Como señala Borcosque*, estos dos elementos –el ferrocarril y la inmigración– reconfiguraron la estructura productiva de la provincia y estuvieron íntimamente ligados al accionar del Estado local. El gobierno sanjuanino de aquella época buscó crear las condiciones propicias para el desarrollo del cultivo de viñedos y elaboración de vino. Con este fin, se otorgaron exenciones impositivas, se mejoró la red de riego para aumentar la superficie disponible para cultivo, se entregaron tierras fiscales para su producción, entre otras acciones tendientes a consolidar, con éxito, el perfil vitivinicultor de la provincia.
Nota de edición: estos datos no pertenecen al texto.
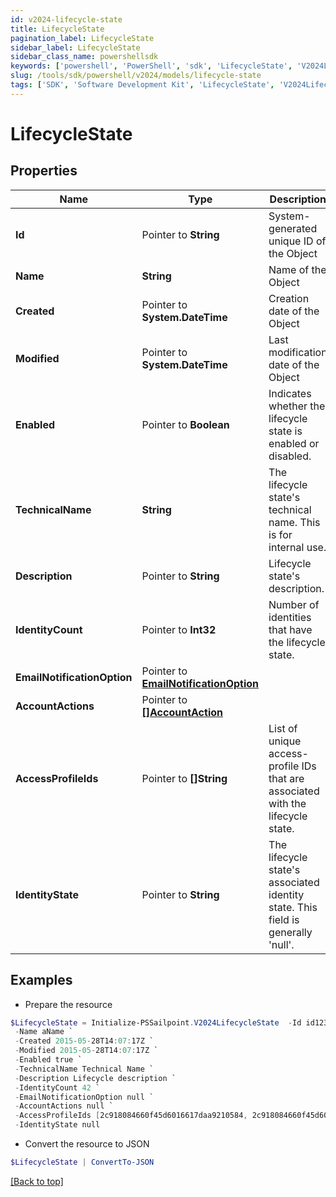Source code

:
 ```yaml
---
id: v2024-lifecycle-state
title: LifecycleState
pagination_label: LifecycleState
sidebar_label: LifecycleState
sidebar_class_name: powershellsdk
keywords: ['powershell', 'PowerShell', 'sdk', 'LifecycleState', 'V2024LifecycleState'] 
slug: /tools/sdk/powershell/v2024/models/lifecycle-state
tags: ['SDK', 'Software Development Kit', 'LifecycleState', 'V2024LifecycleState']
---
```



# LifecycleState

## Properties

Name | Type | Description | Notes
------------ | ------------- | ------------- | -------------
**Id** |  Pointer to **String** | System-generated unique ID of the Object | [optional] [readonly] 
**Name** |  **String** | Name of the Object | [required]
**Created** |  Pointer to **System.DateTime** | Creation date of the Object | [optional] [readonly] 
**Modified** |  Pointer to **System.DateTime** | Last modification date of the Object | [optional] [readonly] 
**Enabled** |  Pointer to **Boolean** | Indicates whether the lifecycle state is enabled or disabled. | [optional] [default to $false]
**TechnicalName** |  **String** | The lifecycle state's technical name. This is for internal use. | [required]
**Description** |  Pointer to **String** | Lifecycle state's description. | [optional] 
**IdentityCount** |  Pointer to **Int32** | Number of identities that have the lifecycle state. | [optional] [readonly] 
**EmailNotificationOption** |  Pointer to [**EmailNotificationOption**](email-notification-option) |  | [optional] 
**AccountActions** |  Pointer to [**[]AccountAction**](account-action) |  | [optional] 
**AccessProfileIds** |  Pointer to **[]String** | List of unique access-profile IDs that are associated with the lifecycle state. | [optional] 
**IdentityState** |  Pointer to **String** | The lifecycle state's associated identity state. This field is generally 'null'. | [optional] 

## Examples

- Prepare the resource
```powershell
$LifecycleState = Initialize-PSSailpoint.V2024LifecycleState  -Id id12345 `
 -Name aName `
 -Created 2015-05-28T14:07:17Z `
 -Modified 2015-05-28T14:07:17Z `
 -Enabled true `
 -TechnicalName Technical Name `
 -Description Lifecycle description `
 -IdentityCount 42 `
 -EmailNotificationOption null `
 -AccountActions null `
 -AccessProfileIds [2c918084660f45d6016617daa9210584, 2c918084660f45d6016617daa9210500] `
 -IdentityState null
```

- Convert the resource to JSON
```powershell
$LifecycleState | ConvertTo-JSON
```


[[Back to top]](#) 

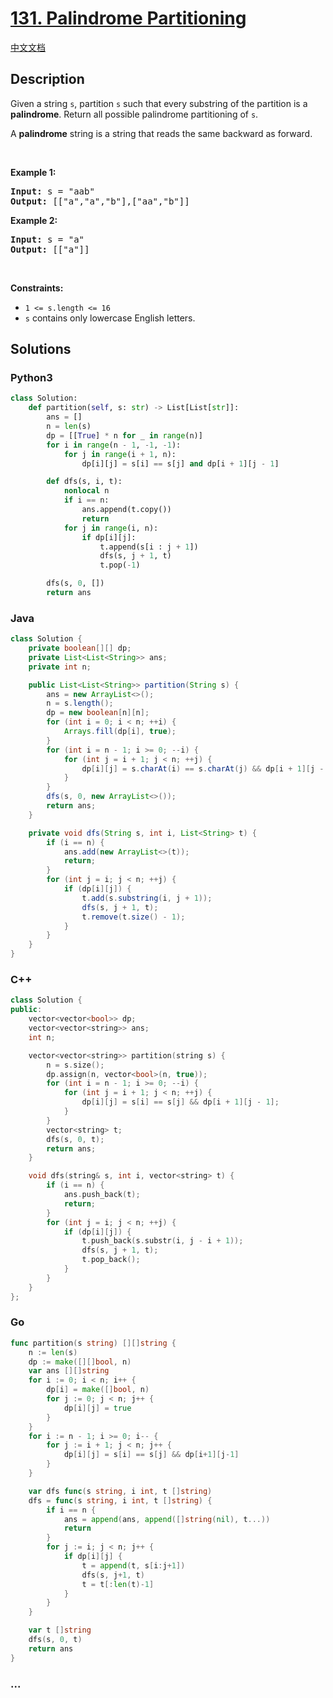 # [131. Palindrome Partitioning](https://leetcode.com/problems/palindrome-partitioning)

[中文文档](/solution/0100-0199/0131.Palindrome%20Partitioning/README.md)

## Description

<p>Given a string <code>s</code>, partition <code>s</code> such that every substring of the partition is a <strong>palindrome</strong>. Return all possible palindrome partitioning of <code>s</code>.</p>

<p>A <strong>palindrome</strong> string is a string that reads the same backward as forward.</p>

<p>&nbsp;</p>
<p><strong>Example 1:</strong></p>
<pre><strong>Input:</strong> s = "aab"
<strong>Output:</strong> [["a","a","b"],["aa","b"]]
</pre><p><strong>Example 2:</strong></p>
<pre><strong>Input:</strong> s = "a"
<strong>Output:</strong> [["a"]]
</pre>
<p>&nbsp;</p>
<p><strong>Constraints:</strong></p>

<ul>
	<li><code>1 &lt;= s.length &lt;= 16</code></li>
	<li><code>s</code> contains only lowercase English letters.</li>
</ul>

## Solutions

<!-- tabs:start -->

### **Python3**

```python
class Solution:
    def partition(self, s: str) -> List[List[str]]:
        ans = []
        n = len(s)
        dp = [[True] * n for _ in range(n)]
        for i in range(n - 1, -1, -1):
            for j in range(i + 1, n):
                dp[i][j] = s[i] == s[j] and dp[i + 1][j - 1]

        def dfs(s, i, t):
            nonlocal n
            if i == n:
                ans.append(t.copy())
                return
            for j in range(i, n):
                if dp[i][j]:
                    t.append(s[i : j + 1])
                    dfs(s, j + 1, t)
                    t.pop(-1)

        dfs(s, 0, [])
        return ans
```

### **Java**

```java
class Solution {
    private boolean[][] dp;
    private List<List<String>> ans;
    private int n;

    public List<List<String>> partition(String s) {
        ans = new ArrayList<>();
        n = s.length();
        dp = new boolean[n][n];
        for (int i = 0; i < n; ++i) {
            Arrays.fill(dp[i], true);
        }
        for (int i = n - 1; i >= 0; --i) {
            for (int j = i + 1; j < n; ++j) {
                dp[i][j] = s.charAt(i) == s.charAt(j) && dp[i + 1][j - 1];
            }
        }
        dfs(s, 0, new ArrayList<>());
        return ans;
    }

    private void dfs(String s, int i, List<String> t) {
        if (i == n) {
            ans.add(new ArrayList<>(t));
            return;
        }
        for (int j = i; j < n; ++j) {
            if (dp[i][j]) {
                t.add(s.substring(i, j + 1));
                dfs(s, j + 1, t);
                t.remove(t.size() - 1);
            }
        }
    }
}
```

### **C++**

```cpp
class Solution {
public:
    vector<vector<bool>> dp;
    vector<vector<string>> ans;
    int n;

    vector<vector<string>> partition(string s) {
        n = s.size();
        dp.assign(n, vector<bool>(n, true));
        for (int i = n - 1; i >= 0; --i) {
            for (int j = i + 1; j < n; ++j) {
                dp[i][j] = s[i] == s[j] && dp[i + 1][j - 1];
            }
        }
        vector<string> t;
        dfs(s, 0, t);
        return ans;
    }

    void dfs(string& s, int i, vector<string> t) {
        if (i == n) {
            ans.push_back(t);
            return;
        }
        for (int j = i; j < n; ++j) {
            if (dp[i][j]) {
                t.push_back(s.substr(i, j - i + 1));
                dfs(s, j + 1, t);
                t.pop_back();
            }
        }
    }
};
```

### **Go**

```go
func partition(s string) [][]string {
	n := len(s)
	dp := make([][]bool, n)
	var ans [][]string
	for i := 0; i < n; i++ {
		dp[i] = make([]bool, n)
		for j := 0; j < n; j++ {
			dp[i][j] = true
		}
	}
	for i := n - 1; i >= 0; i-- {
		for j := i + 1; j < n; j++ {
			dp[i][j] = s[i] == s[j] && dp[i+1][j-1]
		}
	}

	var dfs func(s string, i int, t []string)
	dfs = func(s string, i int, t []string) {
		if i == n {
			ans = append(ans, append([]string(nil), t...))
			return
		}
		for j := i; j < n; j++ {
			if dp[i][j] {
				t = append(t, s[i:j+1])
				dfs(s, j+1, t)
				t = t[:len(t)-1]
			}
		}
	}

	var t []string
	dfs(s, 0, t)
	return ans
}
```

### **...**

```

```

<!-- tabs:end -->
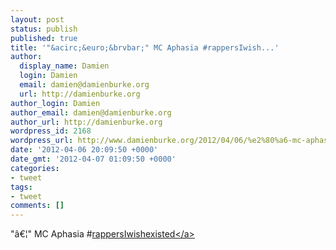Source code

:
 ```yaml
---
layout: post
status: publish
published: true
title: '"&acirc;&euro;&brvbar;" MC Aphasia #rappersIwish...'
author:
  display_name: Damien
  login: Damien
  email: damien@damienburke.org
  url: http://damienburke.org
author_login: Damien
author_email: damien@damienburke.org
author_url: http://damienburke.org
wordpress_id: 2168
wordpress_url: http://www.damienburke.org/2012/04/06/%e2%80%a6-mc-aphasia-rappersiwish/
date: '2012-04-06 20:09:50 +0000'
date_gmt: '2012-04-07 01:09:50 +0000'
categories:
- tweet
tags:
- tweet
comments: []
---
```

<p>"&acirc;&euro;&brvbar;" MC Aphasia #<a href="http:&#47;&#47;search.twitter.com&#47;search?q=%23rappersIwishexisted" class="aktt_hashtag">rappersIwishexisted<&#47;a></p>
Además, el cultivo de viñedos creó lazos de arraigo y pertenencia de los inmigrantes con San Juan y se convirtió, con el pasar de las décadas, en un importante pilar de la identidad cultural local.
¿Adiós al vino?
Más de doscientos años de trayectoria vitivinícola después, el sector productivo de San Juan enfrenta una de las crisis más profundas de las últimas décadas, estrechamente ligada a la contracción estructural del mercado mundial de vino.
Según la Organización Internacional de la Viña y el Vino (OIV), en 2025 el consumo global de vino cayó un 2,7% y se situó en mínimos históricos que no se veían desde 1957, consolidando la tendencia de los últimos años. Esta situación repercutió directamente en las exportaciones argentinas, que en 2025 llegaron a su nivel más bajo desde 2004. Además, el consumo interno de vino también cayó: 16,1 litros anuales per cápita, frente a los 90 litros que registramos en 1970, según informes del Instituto Nacional de Vitivinicultura.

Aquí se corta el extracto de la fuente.